*Task details*. Each entry below needs to be reproduced exactly as given.
Start of Given data
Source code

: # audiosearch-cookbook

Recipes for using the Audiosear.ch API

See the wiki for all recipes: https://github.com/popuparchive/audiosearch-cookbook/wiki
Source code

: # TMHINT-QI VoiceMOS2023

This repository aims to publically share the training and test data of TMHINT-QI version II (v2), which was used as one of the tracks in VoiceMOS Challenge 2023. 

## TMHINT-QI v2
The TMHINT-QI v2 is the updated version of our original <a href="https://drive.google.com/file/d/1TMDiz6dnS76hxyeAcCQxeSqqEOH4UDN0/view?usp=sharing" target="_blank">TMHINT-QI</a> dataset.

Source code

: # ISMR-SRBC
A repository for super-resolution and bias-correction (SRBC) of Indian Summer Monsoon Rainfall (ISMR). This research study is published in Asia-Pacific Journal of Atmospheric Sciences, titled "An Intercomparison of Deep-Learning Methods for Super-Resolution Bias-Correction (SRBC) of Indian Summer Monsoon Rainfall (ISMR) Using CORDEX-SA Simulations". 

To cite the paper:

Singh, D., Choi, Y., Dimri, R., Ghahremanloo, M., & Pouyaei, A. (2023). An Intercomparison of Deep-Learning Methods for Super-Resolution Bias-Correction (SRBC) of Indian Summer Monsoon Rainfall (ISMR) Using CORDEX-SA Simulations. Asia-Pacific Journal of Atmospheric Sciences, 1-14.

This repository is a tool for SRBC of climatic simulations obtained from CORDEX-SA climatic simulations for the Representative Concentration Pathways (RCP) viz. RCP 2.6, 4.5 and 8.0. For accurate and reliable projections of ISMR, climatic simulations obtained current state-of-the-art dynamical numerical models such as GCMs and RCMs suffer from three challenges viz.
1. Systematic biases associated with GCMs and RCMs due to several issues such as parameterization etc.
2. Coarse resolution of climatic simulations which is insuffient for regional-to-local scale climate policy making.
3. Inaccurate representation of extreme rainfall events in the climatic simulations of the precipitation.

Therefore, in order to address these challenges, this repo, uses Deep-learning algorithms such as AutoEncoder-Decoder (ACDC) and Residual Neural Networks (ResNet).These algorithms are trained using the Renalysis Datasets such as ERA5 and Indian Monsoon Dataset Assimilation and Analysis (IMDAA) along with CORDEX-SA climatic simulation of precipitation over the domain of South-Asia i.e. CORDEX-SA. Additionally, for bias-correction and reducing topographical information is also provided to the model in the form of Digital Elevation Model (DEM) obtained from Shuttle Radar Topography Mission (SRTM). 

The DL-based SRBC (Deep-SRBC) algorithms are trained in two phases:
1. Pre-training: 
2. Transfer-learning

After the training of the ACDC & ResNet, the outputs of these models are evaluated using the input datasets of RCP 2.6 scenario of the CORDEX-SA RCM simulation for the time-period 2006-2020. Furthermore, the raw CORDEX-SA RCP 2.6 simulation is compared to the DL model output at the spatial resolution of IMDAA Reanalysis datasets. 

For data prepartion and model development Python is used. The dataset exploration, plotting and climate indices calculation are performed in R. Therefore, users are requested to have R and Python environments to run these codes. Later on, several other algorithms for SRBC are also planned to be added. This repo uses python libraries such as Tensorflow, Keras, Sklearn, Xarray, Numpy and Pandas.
End of Given data
*Solution*.
Source code

: # audiosearch-cookbook

Recipes for using the Audiosear.ch API

See the wiki for all recipes: https://github.com/popuparchive/audiosearch-cookbook/wiki
Source code

: # TMHINT-QI VoiceMOS2023

This repository aims to publically share the training and test data of TMHINT-QI version II (v2), which was used as one of the tracks in VoiceMOS Challenge 2023. 

## TMHINT-QI v2
The TMHINT-QI v2 is the updated version of our original <a href="https://drive.google.com/file/d/1TMDiz6dnS76hxyeAcCQxeSqqEOH4UDN0/view?usp=sharing" target="_blank">TMHINT-QI</a> dataset.

Source code

: # ISMR-SRBC
A repository for super-resolution and bias-correction (SRBC) of Indian Summer Monsoon Rainfall (ISMR). This research study is published in Asia-Pacific Journal of Atmospheric Sciences, titled "An Intercomparison of Deep-Learning Methods for Super-Resolution Bias-Correction (SRBC) of Indian Summer Monsoon Rainfall (ISMR) Using CORDEX-SA Simulations". 

To cite the paper:

Singh, D., Choi, Y., Dimri, R., Ghahremanloo, M., & Pouyaei, A. (2023). An Intercomparison of Deep-Learning Methods for Super-Resolution Bias-Correction (SRBC) of Indian Summer Monsoon Rainfall (ISMR) Using CORDEX-SA Simulations. Asia-Pacific Journal of Atmospheric Sciences, 1-14.

This repository is a tool for SRBC of climatic simulations obtained from CORDEX-SA climatic simulations for the Representative Concentration Pathways (RCP) viz. RCP 2.6, 4.5 and 8.0. For accurate and reliable projections of ISMR, climatic simulations obtained current state-of-the-art dynamical numerical models such as GCMs and RCMs suffer from three challenges viz.
1. Systematic biases associated with GCMs and RCMs due to several issues such as parameterization etc.
2. Coarse resolution of climatic simulations which is insuffient for regional-to-local scale climate policy making.
3. Inaccurate representation of extreme rainfall events in the climatic simulations of the precipitation.

Therefore, in order to address these challenges, this repo, uses Deep-learning algorithms such as AutoEncoder-Decoder (ACDC) and Residual Neural Networks (ResNet).These algorithms are trained using the Renalysis Datasets such as ERA5 and Indian Monsoon Dataset Assimilation and Analysis (IMDAA) along with CORDEX-SA climatic simulation of precipitation over the domain of South-Asia i.e. CORDEX-SA. Additionally, for bias-correction and reducing topographical information is also provided to the model in the form of Digital Elevation Model (DEM) obtained from Shuttle Radar Topography Mission (SRTM). 

The DL-based SRBC (Deep-SRBC) algorithms are trained in two phases:
1. Pre-training: 
2. Transfer-learning

After the training of the ACDC & ResNet, the outputs of these models are evaluated using the input datasets of RCP 2.6 scenario of the CORDEX-SA RCM simulation for the time-period 2006-2020. Furthermore, the raw CORDEX-SA RCP 2.6 simulation is compared to the DL model output at the spatial resolution of IMDAA Reanalysis datasets. 

For data prepartion and model development Python is used. The dataset exploration, plotting and climate indices calculation are performed in R. Therefore, users are requested to have R and Python environments to run these codes. Later on, several other algorithms for SRBC are also planned to be added. This repo uses python libraries such as Tensorflow, Keras, Sklearn, Xarray, Numpy and Pandas.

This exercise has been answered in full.